# Order up some blades!!



## ricekiller848 (Oct 24, 2007)

i just ordered these for car shows outherwise ill split them if i race or something with them. the tiers i got with them is the nitto NT555's. thanks for looking!

http://www.wheelsnext.com/images/wheels/large/TORK_IMAGINE_BLK_2_W.jpg


----------



## Rukee (Feb 8, 2007)

The chrome lip looks nice. Post some pics when you get them on the car.


----------



## BastropGTO (Mar 27, 2007)

Very nice wheels!! I was scared at first, when I saw the title "blades." I was thinking "GANGSTER RIDIN BLADES" like the wide 3 'spoke' blade design lol


----------



## ricekiller848 (Oct 24, 2007)

lol yeah i thought that would catch peoples eye lol:lol:


----------



## Aramz06 (Mar 2, 2008)

With a black goat, those should blend in perfectly! Very nice wheels, Iv'e seen those on C5 vettes and constantly though " I wonder how that would look on a GTO" ! Would love to see some pics once your done.


----------



## ricekiller848 (Oct 24, 2007)

I know it took a while but oh well.
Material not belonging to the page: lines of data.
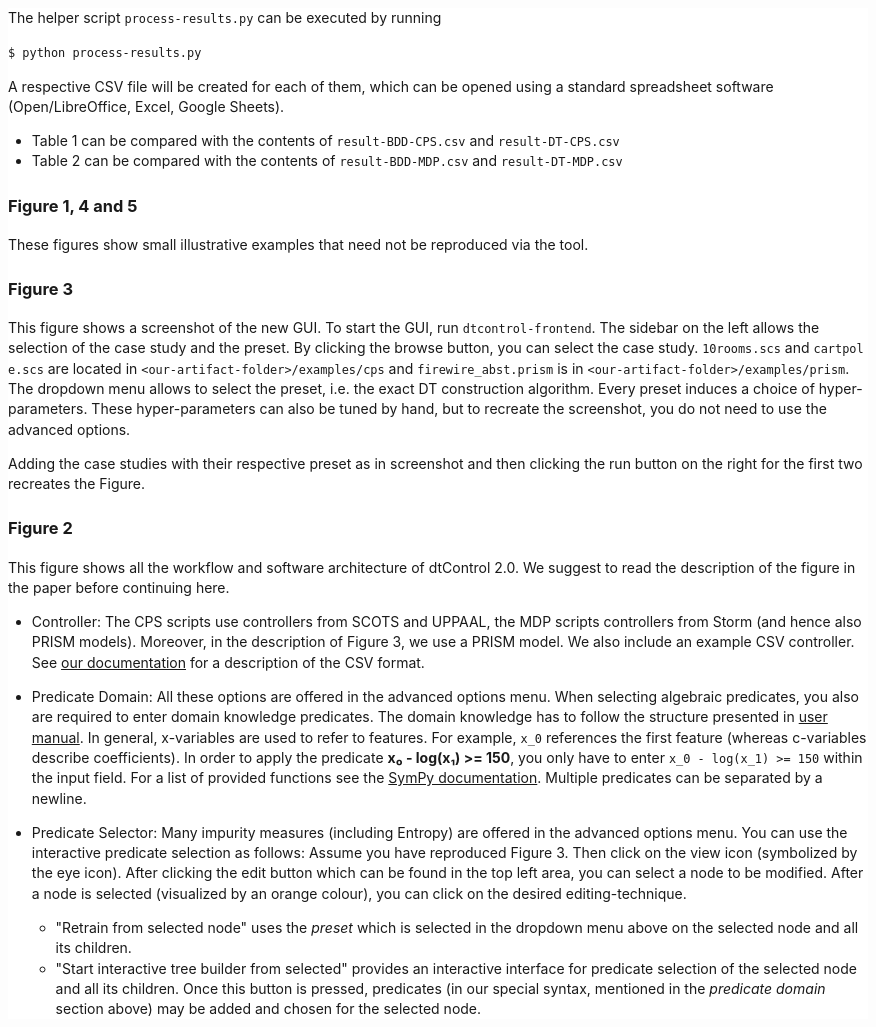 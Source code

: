 The helper script `process-results.py` can be executed by running

    $ python process-results.py

A respective CSV file will be created for each of them, which can be opened using a standard spreadsheet software (Open/LibreOffice, Excel, Google Sheets).

- Table 1 can be compared with the contents of `result-BDD-CPS.csv` and `result-DT-CPS.csv`
- Table 2 can be compared with the contents of `result-BDD-MDP.csv` and `result-DT-MDP.csv`


### Figure 1, 4 and 5
These figures show small illustrative examples that need not be reproduced via the tool.

### Figure 3
This figure shows a screenshot of the new GUI. To start the GUI, run `dtcontrol-frontend`. The sidebar on the left allows the selection of the case study and the preset. By clicking the browse button, you can select the case study. `10rooms.scs` and `cartpole.scs` are located in `<our-artifact-folder>/examples/cps` and `firewire_abst.prism` is in `<our-artifact-folder>/examples/prism`. The dropdown menu allows to select the preset, i.e. the exact DT construction algorithm. Every preset induces a choice of hyper-parameters. These hyper-parameters can also be tuned by hand, but to recreate the screenshot, you do not need to use the advanced options.

Adding the case studies with their respective preset as in screenshot and then clicking the run button on the right for the first two recreates the Figure.

### Figure 2
This figure shows all the workflow and software architecture of dtControl 2.0. We suggest to read the description of the figure in the paper before continuing here.

- Controller: The CPS scripts use controllers from SCOTS and UPPAAL, the MDP scripts controllers from Storm (and hence also PRISM models). Moreover, in the description of Figure 3, we use a PRISM model. We also include an example CSV controller. See [our documentation](https://dtcontrol.readthedocs.io/en/latest/devman.html#the-csv-format) for a description of the CSV format.

- Predicate Domain: All these options are offered in the advanced options menu. When selecting algebraic predicates, you also are required to enter domain knowledge predicates. The domain knowledge has to follow the structure presented in [user manual](https://dtcontrol.readthedocs.io/en/latest/). In general, x-variables are used to refer to features. For example, `x_0` references the first feature (whereas c-variables describe coefficients). In order to apply the predicate **x₀ - log(x₁) >= 150**, you only have to enter `x_0 - log(x_1) >= 150` within the input field. For a list of provided functions see the [SymPy documentation](https://docs.sympy.org/latest/modules/functions/index.html#contents). Multiple predicates can be separated by a newline.

- Predicate Selector: Many impurity measures (including Entropy) are offered in the advanced options menu.
You can use the interactive predicate selection as follows: Assume you have reproduced Figure 3. Then click on the view icon (symbolized by the eye icon). After clicking the edit button which can be found in the top left area, you can select a node to be modified. After a node is selected (visualized by an orange colour), you can click on the desired editing-technique.
  - "Retrain from selected node" uses the *preset* which is selected in the dropdown menu above on the selected node and all its children.
  - "Start interactive tree builder from selected" provides an interactive interface for predicate selection of the selected node and all its children. Once this button is pressed, predicates (in our special syntax, mentioned in the *predicate domain* section above) may be added and chosen for the selected node.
Here are some pics and ill post a vid of my borla this weekend.  Sorry there dark pics, but I am planing on blacking the entire car out and have a licence plate that says Mafiagoat or somthing like that


----------



## PDQ GTO (Jun 21, 2007)

Perfect for a black Goat...They look real mean...:cheers


----------



## Aramz06 (Mar 2, 2008)

Looks sweet man congrats!


----------